Oeuvres de Turgot – 110 – La mendicité

110. — LA MENDICITÉ.

I. — Supplément à des instructions précédentes[1].

[D. P., VI, 1]

19 février.

Le Conseil s’étant déterminé à entendre les ordres ci-devant donnés pour la suppression de la mendicité à tous les mendiants, soit qu’ils aient un domicile ou qu’ils n’en aient pas, M. le Chancelier et M. le duc de Choiseul ont adressé de nouvelles instructions aux officiers de la maréchaussée pour les autoriser à faire arrêter et conduire dans les dépôts ceux qui seraient trouvés mendiant, même dans le lieu de leur domicile, et à procéder contre eux de la même manière que contre les autres mendiants de profession. L’intention du Conseil n’est pas cependant que ces ordres soient exécutés avec la même rigueur et la même universalité que ceux précédemment donnés pour faire arrêter les mendiants non domiciliés. Il ne doit, au contraire, y être procédé qu’avec la modération nécessaire pour ne point risquer de confondre deux choses aussi différentes que la pauvreté réelle et la mendicité volontaire occasionnée par le libertinage et l’amour de l’oisiveté. La première doit être non seulement secourue, mais respectée ; la seconde seule peut mériter d’être punie. Il ne faut donc pas perdre de vue que la seule mendicité volontaire, qui se refuse aux moyens honnêtes de subsister qu’on lui offre, est l’objet de ces nouveaux ordres.

Par conséquent, leur exécution suppose que les vrais pauvres trouveront chacun dans la paroisse où ils font leur domicile, ou des secours, s’ils sont hors d’état de gagner leur vie, ou du travail s’ils ont la force ou la santé nécessaires.
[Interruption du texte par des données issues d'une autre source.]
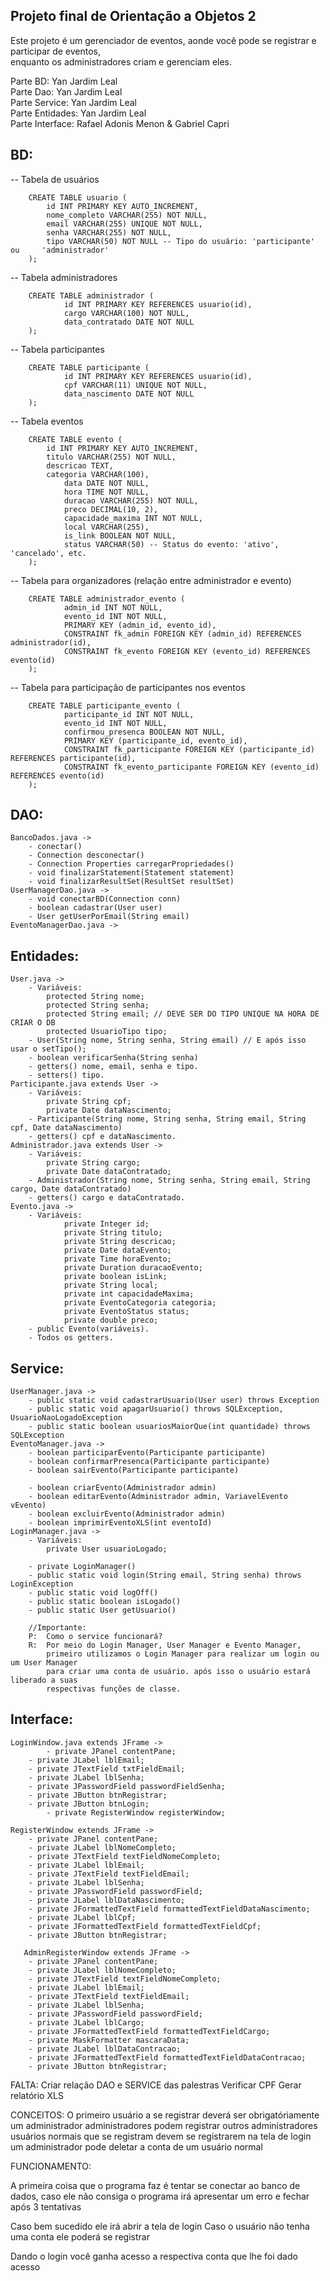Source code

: ## Projeto final de Orientação a Objetos 2 <br>
Este projeto é um gerenciador de eventos, aonde você pode se registrar e participar de eventos, <br>
enquanto os administradores criam e gerenciam eles.

Parte BD: Yan Jardim Leal <br>
Parte Dao: Yan Jardim Leal <br>
Parte Service: Yan Jardim Leal <br>
Parte Entidades: Yan Jardim Leal <br>
Parte Interface: Rafael Adonis Menon & Gabriel Capri <br>

## BD:
	
-- Tabela de usuários

		CREATE TABLE usuario (
 	   		id INT PRIMARY KEY AUTO_INCREMENT,
 	   		nome_completo VARCHAR(255) NOT NULL,
 	   		email VARCHAR(255) UNIQUE NOT NULL,
 	   		senha VARCHAR(255) NOT NULL,
 	   		tipo VARCHAR(50) NOT NULL -- Tipo do usuário: 'participante' ou 	'administrador'
		);
	
-- Tabela administradores

		CREATE TABLE administrador (
	    		id INT PRIMARY KEY REFERENCES usuario(id),
	    		cargo VARCHAR(100) NOT NULL,
	    		data_contratado DATE NOT NULL
		);

-- Tabela participantes

		CREATE TABLE participante (
	    		id INT PRIMARY KEY REFERENCES usuario(id),
	    		cpf VARCHAR(11) UNIQUE NOT NULL,
	    		data_nascimento DATE NOT NULL
		);

-- Tabela eventos

		CREATE TABLE evento (
    		id INT PRIMARY KEY AUTO_INCREMENT,
    		titulo VARCHAR(255) NOT NULL,
    		descricao TEXT,
    		categoria VARCHAR(100),
	    		data DATE NOT NULL,
	    		hora TIME NOT NULL,
	    		duracao VARCHAR(255) NOT NULL,
	    		preco DECIMAL(10, 2),
	    		capacidade_maxima INT NOT NULL,
	    		local VARCHAR(255),
	    		is_link BOOLEAN NOT NULL,
	    		status VARCHAR(50) -- Status do evento: 'ativo', 'cancelado', etc.
		);
	
-- Tabela para organizadores (relação entre administrador e evento)

		CREATE TABLE administrador_evento (
	    		admin_id INT NOT NULL,
	    		evento_id INT NOT NULL,
	    		PRIMARY KEY (admin_id, evento_id),
	    		CONSTRAINT fk_admin FOREIGN KEY (admin_id) REFERENCES administrador(id),
	    		CONSTRAINT fk_evento FOREIGN KEY (evento_id) REFERENCES evento(id)
		);

-- Tabela para participação de participantes nos eventos

		CREATE TABLE participante_evento (
	    		participante_id INT NOT NULL,
	    		evento_id INT NOT NULL,
	    		confirmou_presenca BOOLEAN NOT NULL,
	    		PRIMARY KEY (participante_id, evento_id),
	    		CONSTRAINT fk_participante FOREIGN KEY (participante_id) 		REFERENCES participante(id),
	    		CONSTRAINT fk_evento_participante FOREIGN KEY (evento_id) 		REFERENCES evento(id)
		);

## DAO:

	BancoDados.java ->
		- conectar()
		- Connection desconectar()
		- Connection Properties carregarPropriedades()
		- void finalizarStatement(Statement statement)
		- void finalizarResultSet(ResultSet resultSet)
	UserManagerDao.java ->
		- void conectarBD(Connection conn)
		- boolean cadastrar(User user)
		- User getUserPorEmail(String email)
	EventoManagerDao.java ->

## Entidades:
	User.java ->
		- Variáveis:
			protected String nome;
			protected String senha;
			protected String email; // DEVE SER DO TIPO UNIQUE NA HORA DE CRIAR O DB
			protected UsuarioTipo tipo;
		- User(String nome, String senha, String email) // E após isso usar o setTipo();
		- boolean verificarSenha(String senha)
		- getters() nome, email, senha e tipo.
		- setters() tipo.
	Participante.java extends User ->
		- Variáveis:
			private String cpf;
			private Date dataNascimento;
		- Participante(String nome, String senha, String email, String cpf, Date dataNascimento)
		- getters() cpf e dataNascimento.
	Administrador.java extends User ->
		- Variáveis:
			private String cargo;
			private Date dataContratado;
		- Administrador(String nome, String senha, String email, String cargo, Date dataContratado)
		- getters() cargo e dataContratado.
	Evento.java ->
		- Variáveis:
				private Integer id;
				private String titulo;
				private String descricao;
				private Date dataEvento;
				private Time horaEvento;
				private Duration duracaoEvento;
				private boolean isLink;
				private String local;
				private int capacidadeMaxima;
				private EventoCategoria categoria;
				private EventoStatus status;
				private double preco;
		- public Evento(variáveis).
		- Todos os getters.
## Service:
	UserManager.java ->
		- public static void cadastrarUsuario(User user) throws Exception
		- public static void apagarUsuario() throws SQLException, UsuarioNaoLogadoException
		- public static boolean usuariosMaiorQue(int quantidade) throws SQLException
	EventoManager.java ->
		- boolean participarEvento(Participante participante)
		- boolean confirmarPresenca(Participante participante)
		- boolean sairEvento(Participante participante)
			
		- boolean criarEvento(Administrador admin)
		- boolean editarEvento(Administrador admin, VariavelEvento vEvento)
		- boolean excluirEvento(Administrador admin)
		- boolean imprimirEventoXLS(int eventoId)
	LoginManager.java ->
		- Variáveis:
			private User usuarioLogado;
		
		- private LoginManager()
		- public static void login(String email, String senha) throws LoginException 
		- public static void logOff()
		- public static boolean isLogado()
		- public static User getUsuario()
		
		//Importante:
		P: 	Como o service funcionará?
		R: 	Por meio do Login Manager, User Manager e Evento Manager,
			primeiro utilizamos o Login Manager para realizar um login ou um User Manager
			para criar uma conta de usuário. após isso o usuário estará liberado a suas
			respectivas funções de classe.
## Interface:
	
	LoginWindow.java extends JFrame ->
	    	- private JPanel contentPane;
		- private JLabel lblEmail;
		- private JTextField txtFieldEmail;
		- private JLabel lblSenha;
		- private JPasswordField passwordFieldSenha;
		- private JButton btnRegistrar;
		- private JButton btnLogin;
        	- private RegisterWindow registerWindow;
		
	RegisterWindow extends JFrame ->	
		- private JPanel contentPane;
		- private JLabel lblNomeCompleto;
		- private JTextField textFieldNomeCompleto;
		- private JLabel lblEmail;
		- private JTextField textFieldEmail;
		- private JLabel lblSenha;
		- private JPasswordField passwordField;
		- private JLabel lblDataNascimento;
		- private JFormattedTextField formattedTextFieldDataNascimento;
		- private JLabel lblCpf;
		- private JFormattedTextField formattedTextFieldCpf;
		- private JButton btnRegistrar;

       AdminRegisterWindow extends JFrame ->
		- private JPanel contentPane;
		- private JLabel lblNomeCompleto;
		- private JTextField textFieldNomeCompleto;
		- private JLabel lblEmail;
		- private JTextField textFieldEmail;
		- private JLabel lblSenha;
		- private JPasswordField passwordField;
		- private JLabel lblCargo;
		- private JFormattedTextField formattedTextFieldCargo;
		- private MaskFormatter mascaraData;
		- private JLabel lblDataContracao;
		- private JFormattedTextField formattedTextFieldDataContracao;
	 	- private JButton btnRegistrar;
	
FALTA:
Criar relação DAO e SERVICE das palestras
Verificar CPF
Gerar relatório XLS

CONCEITOS:
O primeiro usuário a se registrar deverá ser obrigatóriamente um administrador
administradores podem registrar outros administradores
usuários normais que se registram devem se registrarem na tela de login
um administrador pode deletar a conta de um usuário normal

FUNCIONAMENTO:

A primeira coisa que o programa faz é tentar se conectar ao banco de dados, caso ele não consiga o programa irá
apresentar um erro e fechar após 3 tentativas

Caso bem sucedido ele irá abrir a tela de login
Caso o usuário não tenha uma conta ele poderá se registrar

Dando o login você ganha acesso a respectiva conta que lhe foi dado acesso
Cette considération avait déterminé à suspendre l’envoi de ces mêmes ordres, jusqu’à ce que la diminution du prix des grains eût fait cesser la mendicité forcée par la misère répandue dans les campagnes. Mais, les mesures qui doivent être prises dans toutes les paroisses de la Généralité pour assurer la subsistance ou procurer du travail aux vrais pauvres ne laissant plus aucun prétexte pour mendier, on a cru que c’était au contraire le moment le plus favorable qu’on pût choisir pour remplir les vues du Conseil et supprimer entièrement la mendicité ; et, comme il est nécessaire de donner des règles précises sur la conduite que doivent observer les différentes personnes chargées des détails de l’opération, afin que les principes qu’on suivra soient uniformes dans toute la Généralité, l’on a rédigé ce supplément aux deux instructions du 1er août et du 20 novembre 1768.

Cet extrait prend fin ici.